Physicians as Leaders

The ACPE has just published a white paper on the value of physician leadership by Peter Angood and Susan Birk (may-june-white-paper-(small)) . I would encourage leaders from all disciplines in health care to read it. In addition to nicely illustrating the value of physicians participating as leaders, it provides insights as to how physicians  can be better leaders, and suggests the journey that they must go through to get there. For non-physicians to understand the journey could be valuable as well.

Physicians are typically intelligent quick learners who are outcomes-driven and often innovative problem-solvers. However, their training and the skills that often make them great physicians can get in the way of their ability to lead. The white paper shows a table from an October 2012 issue of Trustee magazine. The table compares the nature of medicine to the nature of leadership. For non-physicians to understand where physicians are coming from during those crucial dialogues could help turn those discussions into collaborative learning. Physicians who want to be better leaders ought to study this table as well. It points out that to go from practicing physician to physician executive, one must give up autonomy and isolated problem-solving for collaboration and narrow scope and predictability for broad perspective and ambiguity.


Children’s hospitals are blessed with committed and compassionate physicians (many of whom were also likely to be in the top 10 of their graduating medical school classes). These physicians often have great ideas and are often very engaged. They have a strong desire to help their institution solve problems. These same physicians are also used to dealing with relatively well-defined problems (and if they’re not, making them so before tackling them). They are also used to receiving lots of thanks and praise from others (or at least a sustaining dose of it). As a physician makes the transition to leadership, they will find themselves dealing with messy problems that are ill defined and have no simple easy clear answer. They will meet resistance to change, complaints about all sorts of things and very little thanks.

We need physicians to be leaders at all levels. For some they will struggle to make these shifts, but they’re input and participation is still valuable. For others it will take them time, but their other strengths make the waiting worthwhile. And then for some, the transition will be successful enough to allow them to be great leaders at a time when we need great leaders. The challenge for those physicians will be to stay connected with their clinical past in order to maintain their credibility with those physicians who continue doing the great work of delivering and continuously improving health care.

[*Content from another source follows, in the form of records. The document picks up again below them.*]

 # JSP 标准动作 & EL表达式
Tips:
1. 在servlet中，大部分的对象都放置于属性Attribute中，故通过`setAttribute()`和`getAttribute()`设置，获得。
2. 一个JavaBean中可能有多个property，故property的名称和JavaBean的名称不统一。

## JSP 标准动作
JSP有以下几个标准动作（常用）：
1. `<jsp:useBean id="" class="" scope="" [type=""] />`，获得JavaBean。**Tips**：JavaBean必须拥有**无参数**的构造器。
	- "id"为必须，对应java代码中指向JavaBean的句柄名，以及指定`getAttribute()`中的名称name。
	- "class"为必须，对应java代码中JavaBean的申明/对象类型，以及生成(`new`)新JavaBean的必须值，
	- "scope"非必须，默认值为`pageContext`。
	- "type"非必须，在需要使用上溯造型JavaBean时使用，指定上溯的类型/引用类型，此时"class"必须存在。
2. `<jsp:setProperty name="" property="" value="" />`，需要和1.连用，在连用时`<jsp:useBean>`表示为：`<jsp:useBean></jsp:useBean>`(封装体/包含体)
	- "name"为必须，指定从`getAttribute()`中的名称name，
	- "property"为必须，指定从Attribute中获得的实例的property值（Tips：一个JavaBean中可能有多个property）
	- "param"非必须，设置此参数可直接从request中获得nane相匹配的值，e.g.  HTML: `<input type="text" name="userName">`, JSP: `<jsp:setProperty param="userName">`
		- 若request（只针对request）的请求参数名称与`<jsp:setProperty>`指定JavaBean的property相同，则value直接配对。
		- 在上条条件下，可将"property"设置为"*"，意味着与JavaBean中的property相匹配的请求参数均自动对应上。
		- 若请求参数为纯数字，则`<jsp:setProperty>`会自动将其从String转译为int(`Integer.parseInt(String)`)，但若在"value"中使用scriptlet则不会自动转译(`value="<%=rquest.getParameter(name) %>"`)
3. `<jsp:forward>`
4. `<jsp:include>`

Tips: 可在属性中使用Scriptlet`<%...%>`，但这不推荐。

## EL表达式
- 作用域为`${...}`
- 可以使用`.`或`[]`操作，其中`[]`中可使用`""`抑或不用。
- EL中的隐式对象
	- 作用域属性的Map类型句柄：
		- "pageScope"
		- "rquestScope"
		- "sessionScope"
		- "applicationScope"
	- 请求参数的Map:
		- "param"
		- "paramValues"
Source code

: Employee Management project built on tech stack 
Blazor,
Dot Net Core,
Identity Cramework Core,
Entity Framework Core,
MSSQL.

A few physician leaders will need to be more transformational leaders than transactional leaders.  The best leaders will recognize the value of both approaches and be adept at both.  Yet, they will tend to the transformational.  These leaders will meet more resistance, perhaps to the brink of rejection, and less thanks, even in the face of success.

A leader who has a transformational North Star with a principle-centered approach grounded in the power of relationships and collaboration is what is needed in today’s dynamic and uncertain health care environment.  To persevere s/he will need to embrace humility and servant leadership.

-Thanks for reading, Nate



A Note on Health Care Reform and Children’s Health Care

The affordable care act was designed in part to reduce health care costs.   A principal strategy is to bring the issue of cost per “unit” of care to the table of decision-making in a much more transparent way, while shifting the burden of costs more directly to those receiving the care (the patients) and to those delivering the care (the providers). The presupposition is that if the patients share more of the cost they will utilize fewer health care resources and if the providers share risk they will make health care delivery more efficient and safe, with less overuse and waste.  With price as a more prominent driver of consumer choice, prices will drop in a competitive market place.  Disruptive innovations will be encouraged.

So, what does this mean for us involved in delivering children’s health care?  It means that in addition to improving health increasingly more effectively and on a larger scale, we must also lower the cost per unit of care.   Preventive care, subspecialty care, treatment of acute and chronic illness, procedures, and many of the things we do to help our patients, we must do at a lower cost. Preventable harm and complications, reworks and duplications of care, and inefficient use of people and resources must be minimized.

We have been rewarded on volume (fee-for-service) for a very long time. Our systems, processes, and the way we think are all geared towards producing high volumes.  Many physicians’ compensation is largely dependent on this one measure of work. This has created a way of doing things that will make it difficult for many health care organizations to do well in the new order of health care, whenever that might arrive.

And therein lies the conundrum, when will value based purchasing truly arrive?  Some are thinking it will be years and its best to not change things until it arrives.  What do you think Children’s Hospitals ought to do to position themselves for the future?

I for one think children’s hospitals need to lead the way.